Il commençait juste à remuer. Il ouvrit les yeux et lui sourit.
— Comme c’est étrange, dit-il. J’ai dormi comme un enfant et j’ai rêvé que la guerre était finie. Que l’arrêt des combats était conclu entre la Reine et nous.
— Ce n’était pas un rêve, dit Nialli !
10
La reine du Printemps
C’était une belle journée ensoleillée et une brise agréable soufflait de l’occident, une brise de mer, toujours un bon présage. Taniane se leva de bonne heure et se rendit au Temple des Cinq pour exprimer sa gratitude aux dieux qui avaient permis à l’armée de revenir sans trop de pertes et implorer leur protection pour l’avenir. Puis, comme elle était le chef de toutes les tribus, elle se rendit également au Temple de Nakhaba pour rendre hommage au dieu des Beng. Ensuite, elle demanda sa voiture officielle tirée par quatre xlendis blancs et s’apprêta à se transporter à la porte Emmakis, au nord de la cité, où une grande tribune avait été dressée afin que le chef et le Praesidium puissent accueillir comme il convenait les troupes à leur retour de la guerre. Elle emportait le masque de Koshmar, le masque d’un noir luisant, qu’elle portait parfois lors des cérémonies officielles. Et ce jour-là semblait être une bonne occasion de le porter.
Depuis quatre jours, des messagers arrivaient en hâte dans la cité pour annoncer la nouvelle du retour de l’armée, au fur et à mesure de sa progression. « Ils sont à Thik-Haleret ! » s’écriait l’un, et presque aussitôt : « Ils ont atteint Banarak » annonçait un autre. « Non ! Ils approchent de Ghomino ! » déclarait un troisième. Les messagers précisaient que Thu-kimnibol chevauchait fièrement à la tête de la colonne, que Nialli Apuilana était à ses côtés et que, derrière eux, les troupes s’étiraient jusqu’à l’horizon.

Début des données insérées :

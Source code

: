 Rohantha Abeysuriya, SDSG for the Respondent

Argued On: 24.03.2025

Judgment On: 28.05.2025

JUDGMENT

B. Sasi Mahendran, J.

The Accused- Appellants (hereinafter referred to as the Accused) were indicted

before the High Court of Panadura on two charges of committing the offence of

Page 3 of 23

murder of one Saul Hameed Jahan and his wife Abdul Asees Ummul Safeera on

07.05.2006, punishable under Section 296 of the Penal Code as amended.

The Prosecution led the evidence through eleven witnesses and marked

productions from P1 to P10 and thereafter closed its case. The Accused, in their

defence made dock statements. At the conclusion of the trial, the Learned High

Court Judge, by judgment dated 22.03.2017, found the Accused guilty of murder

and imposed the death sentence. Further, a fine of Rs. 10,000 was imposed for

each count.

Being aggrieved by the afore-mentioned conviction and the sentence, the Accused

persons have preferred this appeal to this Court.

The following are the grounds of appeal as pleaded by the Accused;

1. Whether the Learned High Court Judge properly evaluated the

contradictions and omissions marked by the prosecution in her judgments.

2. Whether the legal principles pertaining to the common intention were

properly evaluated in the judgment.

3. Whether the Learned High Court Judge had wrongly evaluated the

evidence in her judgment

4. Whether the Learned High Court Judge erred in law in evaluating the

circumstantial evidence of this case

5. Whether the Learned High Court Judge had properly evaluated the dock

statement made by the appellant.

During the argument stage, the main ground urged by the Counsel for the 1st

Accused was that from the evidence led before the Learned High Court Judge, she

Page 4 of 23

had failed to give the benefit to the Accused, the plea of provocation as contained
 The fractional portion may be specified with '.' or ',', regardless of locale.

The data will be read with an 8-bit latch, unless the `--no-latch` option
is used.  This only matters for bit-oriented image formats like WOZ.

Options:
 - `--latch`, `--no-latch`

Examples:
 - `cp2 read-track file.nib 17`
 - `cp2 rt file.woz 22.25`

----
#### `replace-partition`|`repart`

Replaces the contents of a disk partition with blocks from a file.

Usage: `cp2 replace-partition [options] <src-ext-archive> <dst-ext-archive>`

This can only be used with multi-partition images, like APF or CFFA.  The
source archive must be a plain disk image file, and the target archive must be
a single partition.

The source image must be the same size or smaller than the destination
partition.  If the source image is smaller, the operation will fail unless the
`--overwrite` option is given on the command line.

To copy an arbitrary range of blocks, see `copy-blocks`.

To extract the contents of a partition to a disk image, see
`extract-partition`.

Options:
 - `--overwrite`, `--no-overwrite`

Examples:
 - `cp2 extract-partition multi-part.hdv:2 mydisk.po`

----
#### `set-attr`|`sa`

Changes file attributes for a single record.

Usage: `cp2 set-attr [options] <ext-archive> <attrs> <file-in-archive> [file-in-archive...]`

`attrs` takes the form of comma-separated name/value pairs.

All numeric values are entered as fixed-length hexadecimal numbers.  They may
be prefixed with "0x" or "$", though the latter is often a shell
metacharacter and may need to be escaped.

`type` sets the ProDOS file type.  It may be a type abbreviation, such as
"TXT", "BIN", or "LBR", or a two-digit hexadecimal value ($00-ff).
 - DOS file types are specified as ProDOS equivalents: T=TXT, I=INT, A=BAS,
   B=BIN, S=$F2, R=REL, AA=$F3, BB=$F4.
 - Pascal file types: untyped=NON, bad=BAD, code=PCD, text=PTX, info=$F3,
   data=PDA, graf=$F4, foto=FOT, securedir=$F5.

Thu-kimnibol avait déjà dépêché des estafettes pour annoncer la cessation des hostilités. C’est par ces messagers que la nouvelle de la mort de Hresh avait été officiellement connue, ce qui n’avait fait que confirmer ce que Taniane savait déjà. Elle n’avait plus senti la présence de Hresh sur la planète depuis le jour où cet étrange engourdissement l’avait saisie, le jour où Puit Kjai lui avait fait part des rumeurs d’insurrection qui commençaient à courir. Mais la nouvelle lui donna quand même un grand choc. Elle apprit en même temps que le roi Salaman était mort lui aussi, mort de chagrin et de lassitude après une lourde défaite et la perte de deux de ses fils.
Taniane se demandait ce que Hresh pouvait bien être allé faire en plein territoire hjjk, si près du front. Jamais elle ne se serait attendue à ce qu’il soit là-bas. Mais, à l’évidence, Hresh était resté le même jusqu’au bout, un homme qui n’en faisait qu’à sa tête. Peut-être Nialli Apuilana lui donnerait-elle plus tard quelques explications sur les raisons de ce dernier et mystérieux voyage.
Le vieux Staip monta de son pas chancelant pour prendre place sur la tribune, à la gauche de Taniane. Simthala Honginda et Catiriil se placèrent à côté de lui. À la droite du chef se tenaient Puit Kjai et Chomrik Hamadel, tous deux coiffés d’un casque d’apparat. Un cordon de gardes municipaux sous le commandement de Chevkija Aim avait pris position au pied de la tribune. L’un après l’autre, les membres du Praesidium gravissaient les marches et Taniane les saluait à mesure qu’ils arrivaient.